#### WHAT THE TASK REQUIRES:
Count every line in the entries that contains "image". Report that count alone.

(Collected data)
--- --- ---

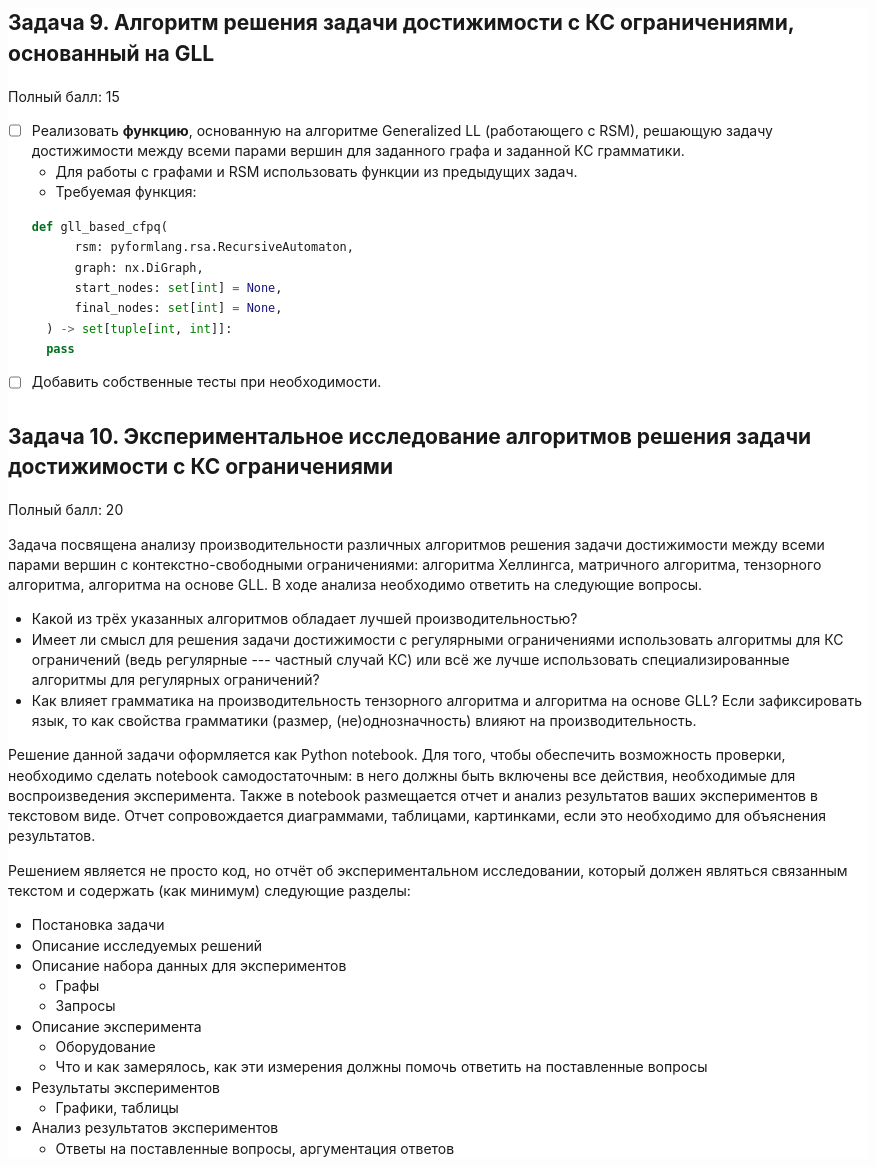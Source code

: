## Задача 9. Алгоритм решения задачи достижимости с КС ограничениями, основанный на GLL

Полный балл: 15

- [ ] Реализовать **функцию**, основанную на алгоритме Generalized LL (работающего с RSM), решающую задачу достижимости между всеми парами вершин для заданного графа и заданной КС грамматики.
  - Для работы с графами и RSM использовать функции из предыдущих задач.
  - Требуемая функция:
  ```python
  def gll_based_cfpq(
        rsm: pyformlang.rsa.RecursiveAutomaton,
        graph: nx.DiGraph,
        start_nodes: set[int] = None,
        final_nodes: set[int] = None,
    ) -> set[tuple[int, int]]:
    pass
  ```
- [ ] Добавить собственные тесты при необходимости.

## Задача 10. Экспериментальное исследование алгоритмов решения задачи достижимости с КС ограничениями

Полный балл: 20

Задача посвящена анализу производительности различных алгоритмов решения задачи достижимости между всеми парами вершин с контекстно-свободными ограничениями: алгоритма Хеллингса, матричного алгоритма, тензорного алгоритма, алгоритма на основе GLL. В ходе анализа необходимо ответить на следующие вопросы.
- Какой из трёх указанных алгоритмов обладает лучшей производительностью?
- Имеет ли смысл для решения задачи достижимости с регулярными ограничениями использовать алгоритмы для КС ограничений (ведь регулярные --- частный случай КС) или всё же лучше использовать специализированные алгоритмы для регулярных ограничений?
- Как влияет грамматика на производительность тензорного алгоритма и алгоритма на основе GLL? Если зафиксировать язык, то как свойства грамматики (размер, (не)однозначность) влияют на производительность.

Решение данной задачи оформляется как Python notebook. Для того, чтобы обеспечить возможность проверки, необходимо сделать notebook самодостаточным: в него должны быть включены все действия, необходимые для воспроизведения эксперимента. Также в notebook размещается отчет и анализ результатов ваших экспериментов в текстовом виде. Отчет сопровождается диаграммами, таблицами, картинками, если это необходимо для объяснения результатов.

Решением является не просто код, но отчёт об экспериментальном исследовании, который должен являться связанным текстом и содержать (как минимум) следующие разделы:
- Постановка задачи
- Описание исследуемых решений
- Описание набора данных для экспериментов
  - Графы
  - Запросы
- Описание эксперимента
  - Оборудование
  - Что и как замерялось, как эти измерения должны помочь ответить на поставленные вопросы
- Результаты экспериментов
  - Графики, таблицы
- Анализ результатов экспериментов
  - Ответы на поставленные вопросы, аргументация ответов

--- --- ---

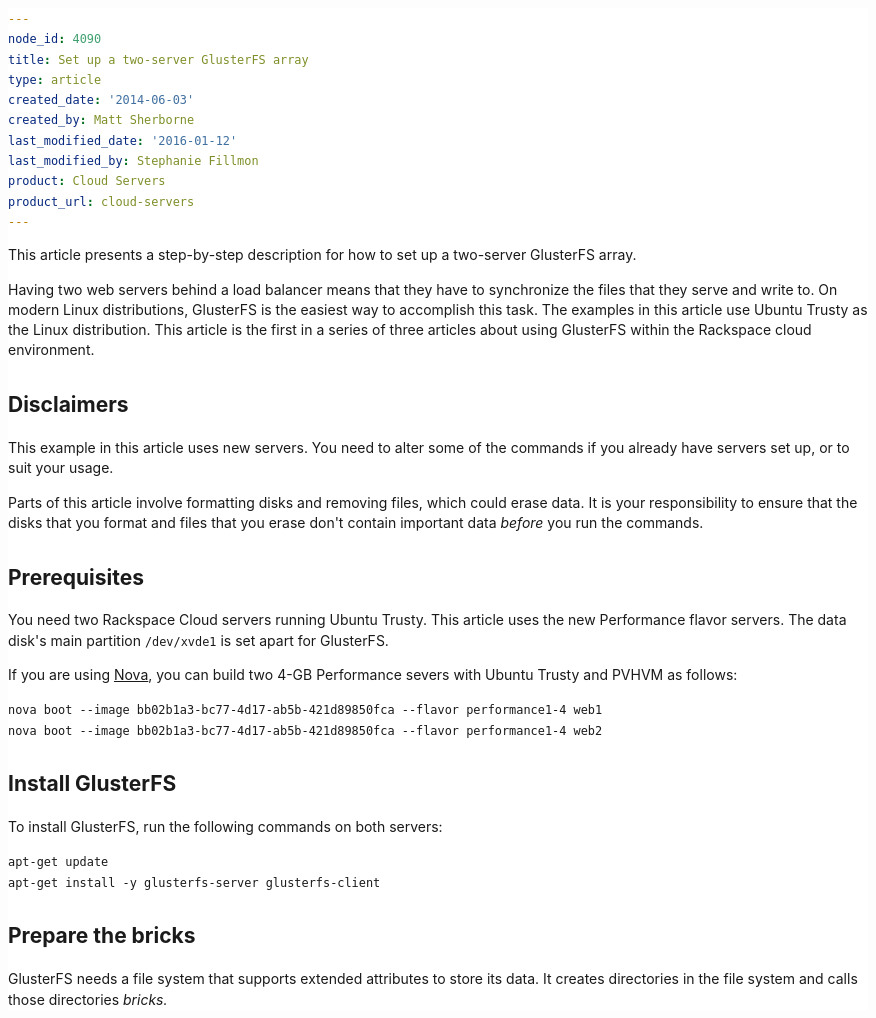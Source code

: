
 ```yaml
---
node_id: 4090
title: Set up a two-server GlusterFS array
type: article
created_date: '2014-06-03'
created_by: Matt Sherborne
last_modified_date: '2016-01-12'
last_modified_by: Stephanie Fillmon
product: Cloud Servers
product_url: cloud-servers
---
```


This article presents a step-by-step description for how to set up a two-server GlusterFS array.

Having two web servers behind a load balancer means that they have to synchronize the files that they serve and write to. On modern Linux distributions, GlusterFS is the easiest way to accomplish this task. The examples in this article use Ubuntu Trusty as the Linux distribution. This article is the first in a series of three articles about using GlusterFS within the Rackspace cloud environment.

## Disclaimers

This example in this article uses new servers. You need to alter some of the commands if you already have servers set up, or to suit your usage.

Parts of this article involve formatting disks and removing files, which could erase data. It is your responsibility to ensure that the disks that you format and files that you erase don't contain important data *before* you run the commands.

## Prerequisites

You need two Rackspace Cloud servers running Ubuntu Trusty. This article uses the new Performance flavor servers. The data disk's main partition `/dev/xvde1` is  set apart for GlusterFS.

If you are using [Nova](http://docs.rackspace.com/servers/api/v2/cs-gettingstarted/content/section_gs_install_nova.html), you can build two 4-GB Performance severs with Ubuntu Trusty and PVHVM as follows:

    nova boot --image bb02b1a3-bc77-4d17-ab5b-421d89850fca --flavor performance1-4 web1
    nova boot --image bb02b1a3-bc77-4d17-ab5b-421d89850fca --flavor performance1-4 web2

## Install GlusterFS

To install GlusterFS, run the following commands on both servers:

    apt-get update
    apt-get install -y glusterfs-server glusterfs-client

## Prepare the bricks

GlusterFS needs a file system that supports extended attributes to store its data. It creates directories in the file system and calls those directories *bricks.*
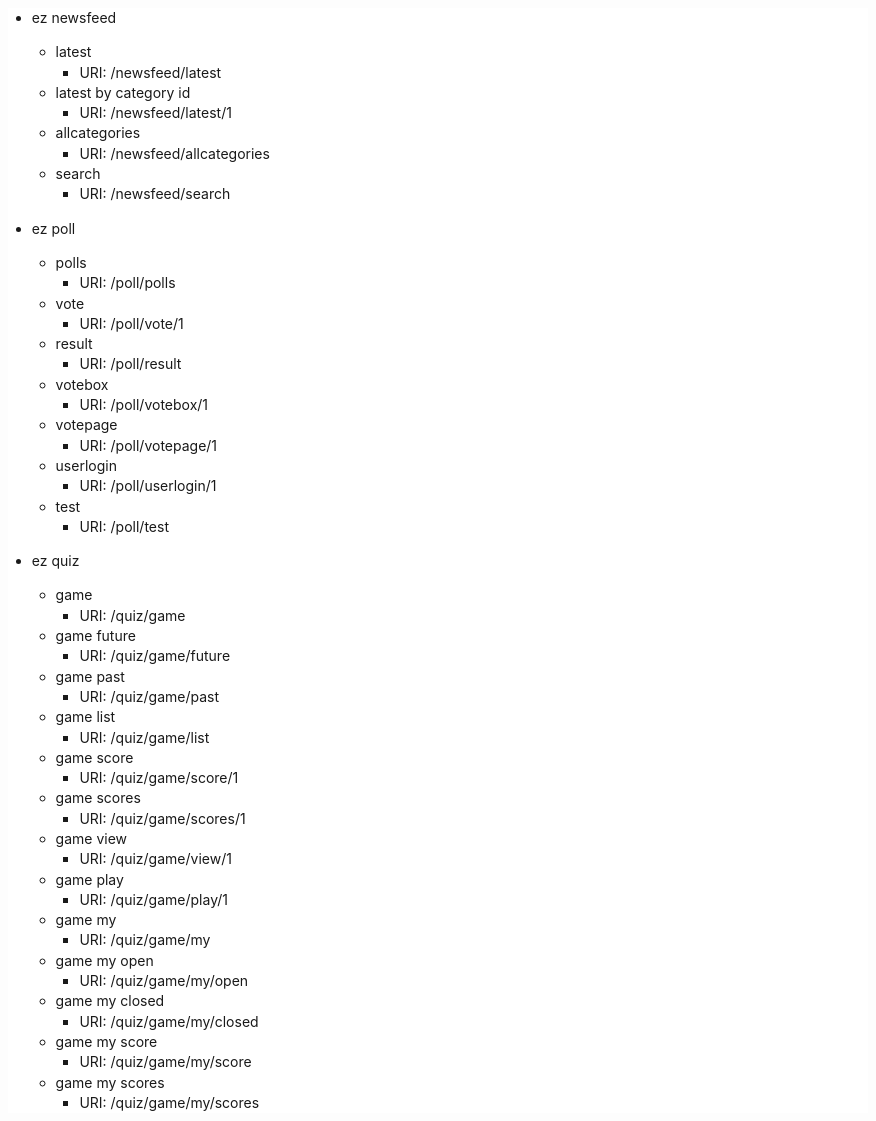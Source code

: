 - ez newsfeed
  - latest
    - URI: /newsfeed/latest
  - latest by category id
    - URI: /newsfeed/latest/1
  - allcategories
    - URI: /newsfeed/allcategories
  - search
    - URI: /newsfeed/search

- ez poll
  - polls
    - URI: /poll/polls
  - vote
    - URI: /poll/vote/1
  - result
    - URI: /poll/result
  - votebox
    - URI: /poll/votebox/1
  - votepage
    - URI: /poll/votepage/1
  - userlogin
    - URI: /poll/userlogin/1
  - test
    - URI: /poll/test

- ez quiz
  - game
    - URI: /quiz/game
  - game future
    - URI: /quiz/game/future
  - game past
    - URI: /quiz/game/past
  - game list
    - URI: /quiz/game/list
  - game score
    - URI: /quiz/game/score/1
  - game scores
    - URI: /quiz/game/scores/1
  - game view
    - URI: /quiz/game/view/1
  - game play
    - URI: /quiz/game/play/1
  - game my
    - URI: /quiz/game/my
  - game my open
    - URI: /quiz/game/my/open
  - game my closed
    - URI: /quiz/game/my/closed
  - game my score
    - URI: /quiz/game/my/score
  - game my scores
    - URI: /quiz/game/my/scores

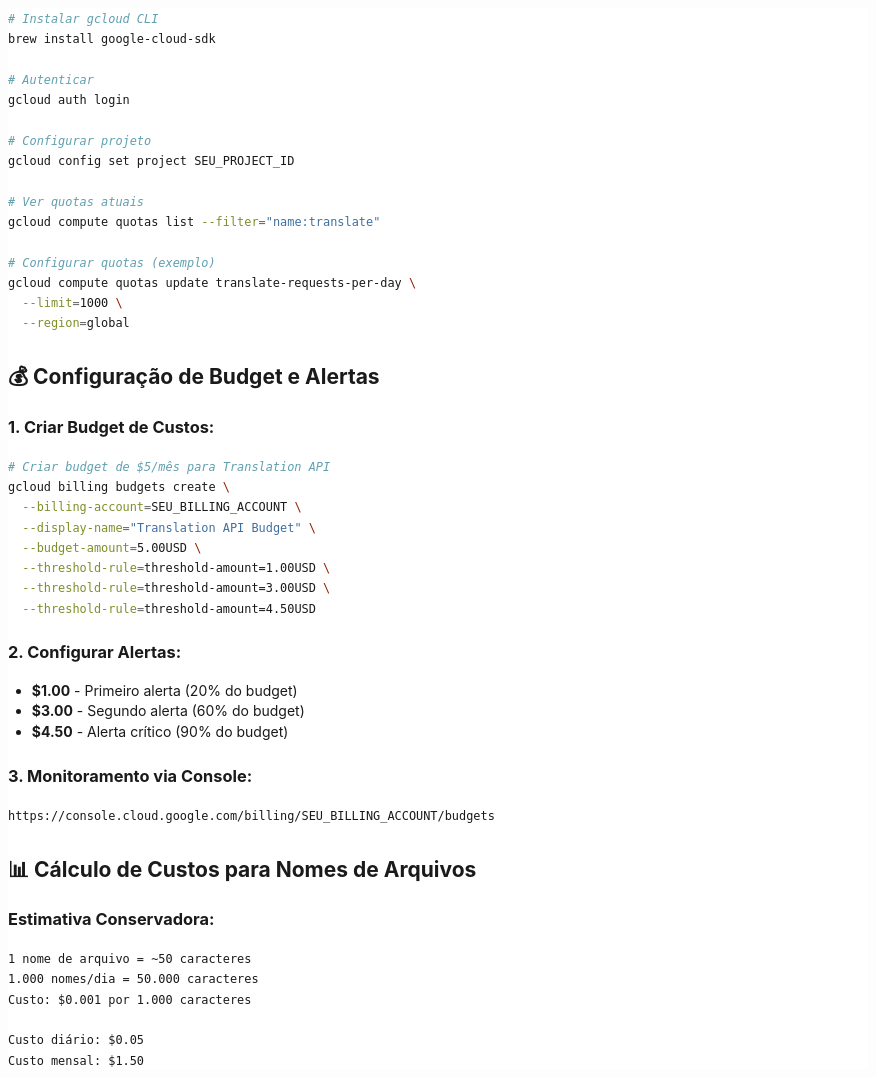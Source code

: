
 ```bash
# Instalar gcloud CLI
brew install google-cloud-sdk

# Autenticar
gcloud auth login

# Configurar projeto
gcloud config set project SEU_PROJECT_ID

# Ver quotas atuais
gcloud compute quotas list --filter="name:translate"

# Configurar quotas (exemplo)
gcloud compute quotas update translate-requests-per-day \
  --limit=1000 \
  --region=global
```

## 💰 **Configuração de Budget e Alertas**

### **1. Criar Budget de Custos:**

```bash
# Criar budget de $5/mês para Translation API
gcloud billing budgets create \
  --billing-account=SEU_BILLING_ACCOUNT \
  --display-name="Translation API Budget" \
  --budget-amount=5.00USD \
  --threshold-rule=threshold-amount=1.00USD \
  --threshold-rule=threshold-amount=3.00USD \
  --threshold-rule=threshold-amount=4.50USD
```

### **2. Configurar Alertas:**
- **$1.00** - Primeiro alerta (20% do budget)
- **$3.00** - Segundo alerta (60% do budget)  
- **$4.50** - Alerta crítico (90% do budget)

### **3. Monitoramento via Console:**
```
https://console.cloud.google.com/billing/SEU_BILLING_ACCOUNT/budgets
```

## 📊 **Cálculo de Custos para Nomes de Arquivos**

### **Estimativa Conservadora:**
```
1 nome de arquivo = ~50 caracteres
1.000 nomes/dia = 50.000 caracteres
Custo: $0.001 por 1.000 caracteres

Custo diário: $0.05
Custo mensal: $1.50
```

--- --- ---

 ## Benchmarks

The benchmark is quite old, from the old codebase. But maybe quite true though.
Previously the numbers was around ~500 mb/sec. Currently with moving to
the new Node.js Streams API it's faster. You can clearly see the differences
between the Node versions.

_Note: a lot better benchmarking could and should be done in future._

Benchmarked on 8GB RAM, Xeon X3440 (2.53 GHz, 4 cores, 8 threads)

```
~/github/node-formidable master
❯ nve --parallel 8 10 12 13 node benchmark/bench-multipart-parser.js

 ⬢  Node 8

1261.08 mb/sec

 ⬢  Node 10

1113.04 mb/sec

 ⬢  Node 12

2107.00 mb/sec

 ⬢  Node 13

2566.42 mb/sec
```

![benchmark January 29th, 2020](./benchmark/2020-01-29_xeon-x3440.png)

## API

--- --- ---

#### RESULT BELOW:
2